*What is being asked*
Identify every line in the records below that contains the word "dell", and reproduce each one.

*Task material*
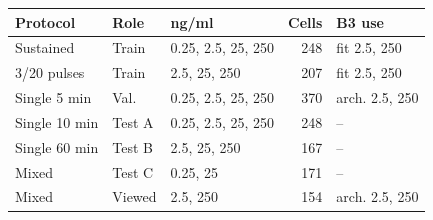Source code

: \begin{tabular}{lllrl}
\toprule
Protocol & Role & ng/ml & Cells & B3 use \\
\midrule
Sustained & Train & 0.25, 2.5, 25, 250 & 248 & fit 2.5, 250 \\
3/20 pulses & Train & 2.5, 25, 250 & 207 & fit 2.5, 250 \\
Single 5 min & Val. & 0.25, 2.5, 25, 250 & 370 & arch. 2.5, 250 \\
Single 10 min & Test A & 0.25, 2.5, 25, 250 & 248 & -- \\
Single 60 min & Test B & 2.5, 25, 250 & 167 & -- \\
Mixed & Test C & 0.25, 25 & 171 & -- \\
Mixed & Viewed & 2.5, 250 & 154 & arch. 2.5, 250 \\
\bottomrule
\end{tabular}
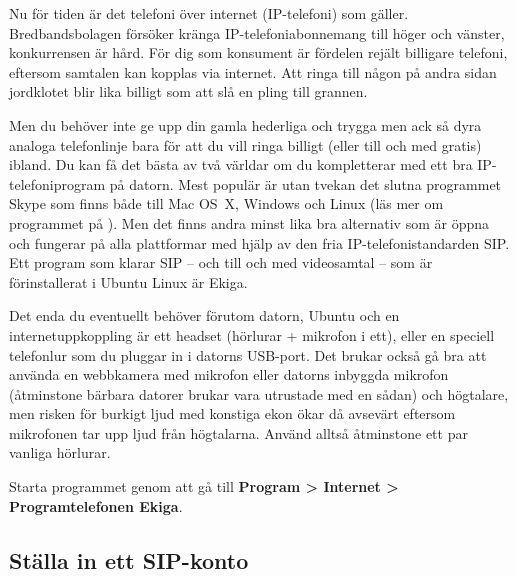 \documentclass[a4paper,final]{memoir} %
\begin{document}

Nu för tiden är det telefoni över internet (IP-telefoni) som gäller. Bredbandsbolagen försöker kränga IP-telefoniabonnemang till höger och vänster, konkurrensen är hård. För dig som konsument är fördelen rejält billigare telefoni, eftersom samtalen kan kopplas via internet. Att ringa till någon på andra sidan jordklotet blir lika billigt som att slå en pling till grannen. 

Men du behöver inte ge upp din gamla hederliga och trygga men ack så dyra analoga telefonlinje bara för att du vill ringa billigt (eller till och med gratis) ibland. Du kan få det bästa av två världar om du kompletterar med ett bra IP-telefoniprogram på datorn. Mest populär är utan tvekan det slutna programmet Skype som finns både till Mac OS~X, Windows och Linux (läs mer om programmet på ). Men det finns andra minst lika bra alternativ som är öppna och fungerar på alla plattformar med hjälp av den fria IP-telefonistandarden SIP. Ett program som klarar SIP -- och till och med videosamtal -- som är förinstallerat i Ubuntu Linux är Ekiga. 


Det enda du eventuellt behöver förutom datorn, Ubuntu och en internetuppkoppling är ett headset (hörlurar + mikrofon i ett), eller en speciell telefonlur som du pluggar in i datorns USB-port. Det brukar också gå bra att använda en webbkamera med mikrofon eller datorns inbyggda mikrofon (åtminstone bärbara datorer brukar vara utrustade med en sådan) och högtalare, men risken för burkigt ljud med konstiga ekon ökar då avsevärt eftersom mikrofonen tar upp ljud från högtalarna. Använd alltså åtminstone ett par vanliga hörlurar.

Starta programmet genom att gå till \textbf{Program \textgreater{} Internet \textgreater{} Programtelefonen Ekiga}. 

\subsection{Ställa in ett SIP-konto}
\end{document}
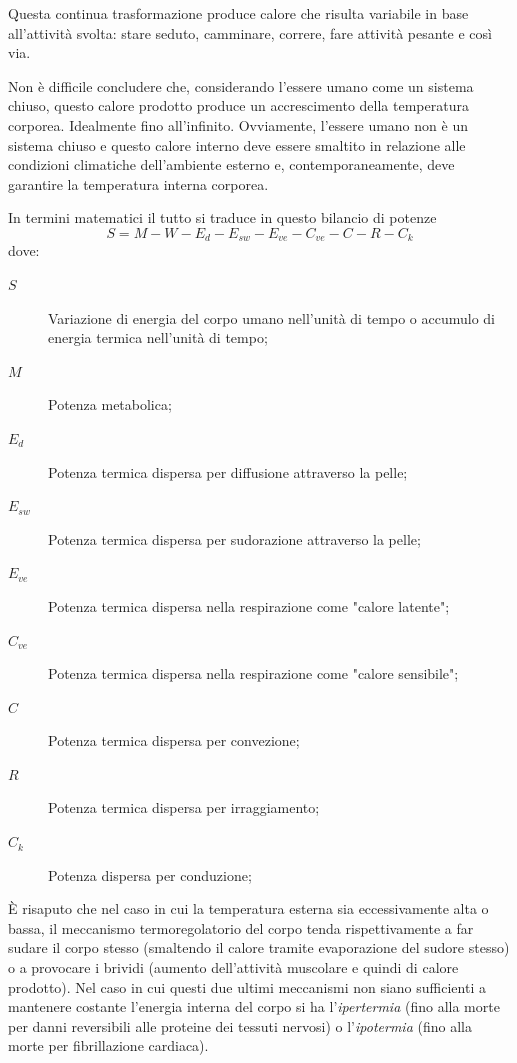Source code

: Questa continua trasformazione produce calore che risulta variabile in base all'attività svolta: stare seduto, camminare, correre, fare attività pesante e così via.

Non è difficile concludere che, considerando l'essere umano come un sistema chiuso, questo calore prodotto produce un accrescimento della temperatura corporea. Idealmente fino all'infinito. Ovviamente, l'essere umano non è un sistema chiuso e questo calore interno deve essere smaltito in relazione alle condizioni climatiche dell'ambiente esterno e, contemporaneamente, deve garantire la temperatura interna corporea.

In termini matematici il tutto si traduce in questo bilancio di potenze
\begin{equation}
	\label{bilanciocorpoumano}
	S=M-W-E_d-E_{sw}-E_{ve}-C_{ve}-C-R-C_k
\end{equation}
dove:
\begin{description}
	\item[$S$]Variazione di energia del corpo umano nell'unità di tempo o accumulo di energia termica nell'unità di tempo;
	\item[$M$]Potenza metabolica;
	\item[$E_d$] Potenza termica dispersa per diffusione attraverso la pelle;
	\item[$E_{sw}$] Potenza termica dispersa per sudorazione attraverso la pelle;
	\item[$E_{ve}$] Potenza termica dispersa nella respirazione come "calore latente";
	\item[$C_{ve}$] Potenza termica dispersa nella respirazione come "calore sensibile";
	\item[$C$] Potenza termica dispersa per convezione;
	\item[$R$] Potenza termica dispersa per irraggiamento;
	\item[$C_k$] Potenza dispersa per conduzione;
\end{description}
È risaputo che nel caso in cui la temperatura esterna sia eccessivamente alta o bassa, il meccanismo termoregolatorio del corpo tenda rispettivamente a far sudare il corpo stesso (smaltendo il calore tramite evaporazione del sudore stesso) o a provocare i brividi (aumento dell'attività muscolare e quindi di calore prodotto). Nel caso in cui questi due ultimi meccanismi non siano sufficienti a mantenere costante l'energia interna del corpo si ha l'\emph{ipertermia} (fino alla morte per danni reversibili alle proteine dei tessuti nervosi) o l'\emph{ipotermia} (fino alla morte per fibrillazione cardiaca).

*Exercise solution*
Non è difficile concludere che, considerando l'essere umano come un sistema chiuso, questo calore prodotto produce un accrescimento della temperatura corporea. Idealmente fino all'infinito. Ovviamente, l'essere umano non è un sistema chiuso e questo calore interno deve essere smaltito in relazione alle condizioni climatiche dell'ambiente esterno e, contemporaneamente, deve garantire la temperatura interna corporea.
È risaputo che nel caso in cui la temperatura esterna sia eccessivamente alta o bassa, il meccanismo termoregolatorio del corpo tenda rispettivamente a far sudare il corpo stesso (smaltendo il calore tramite evaporazione del sudore stesso) o a provocare i brividi (aumento dell'attività muscolare e quindi di calore prodotto). Nel caso in cui questi due ultimi meccanismi non siano sufficienti a mantenere costante l'energia interna del corpo si ha l'\emph{ipertermia} (fino alla morte per danni reversibili alle proteine dei tessuti nervosi) o l'\emph{ipotermia} (fino alla morte per fibrillazione cardiaca).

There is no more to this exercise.